-- RECORD EXTRACTS follows --
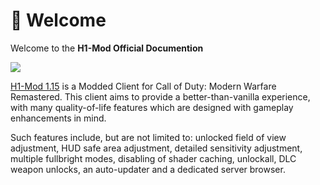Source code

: ﻿---
slug: /
sidebar_position: 1
description: Welcome to the new H1-Mod 1.15 Official Documentation!
---

# 👋 Welcome

Welcome to the **H1-Mod Official Documention**

![](/img/splash.png)

[H1-Mod 1.15](https://h1.gg) is a Modded Client for Call of Duty: Modern Warfare Remastered. This client aims to provide a better-than-vanilla experience, with many quality-of-life features which are designed with gameplay enhancements in mind.

Such features include, but are not limited to: unlocked field of view adjustment, HUD safe area adjustment, detailed sensitivity adjustment, multiple fullbright modes, disabling of shader caching, unlockall, DLC weapon unlocks, an auto-updater and a dedicated server browser.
-- RECORD EXTRACTS concluded --
> **WHAT YOU SHOULD DO**: Set every record down again verbatim, without pictures.

> **ANSWER BOX**:
Source code

: ﻿---
slug: /
sidebar_position: 1
description: Welcome to the new H1-Mod 1.15 Official Documentation!
---

# 👋 Welcome

Welcome to the **H1-Mod Official Documention**

![](/img/splash.png)

[H1-Mod 1.15](https://h1.gg) is a Modded Client for Call of Duty: Modern Warfare Remastered. This client aims to provide a better-than-vanilla experience, with many quality-of-life features which are designed with gameplay enhancements in mind.

Such features include, but are not limited to: unlocked field of view adjustment, HUD safe area adjustment, detailed sensitivity adjustment, multiple fullbright modes, disabling of shader caching, unlockall, DLC weapon unlocks, an auto-updater and a dedicated server browser.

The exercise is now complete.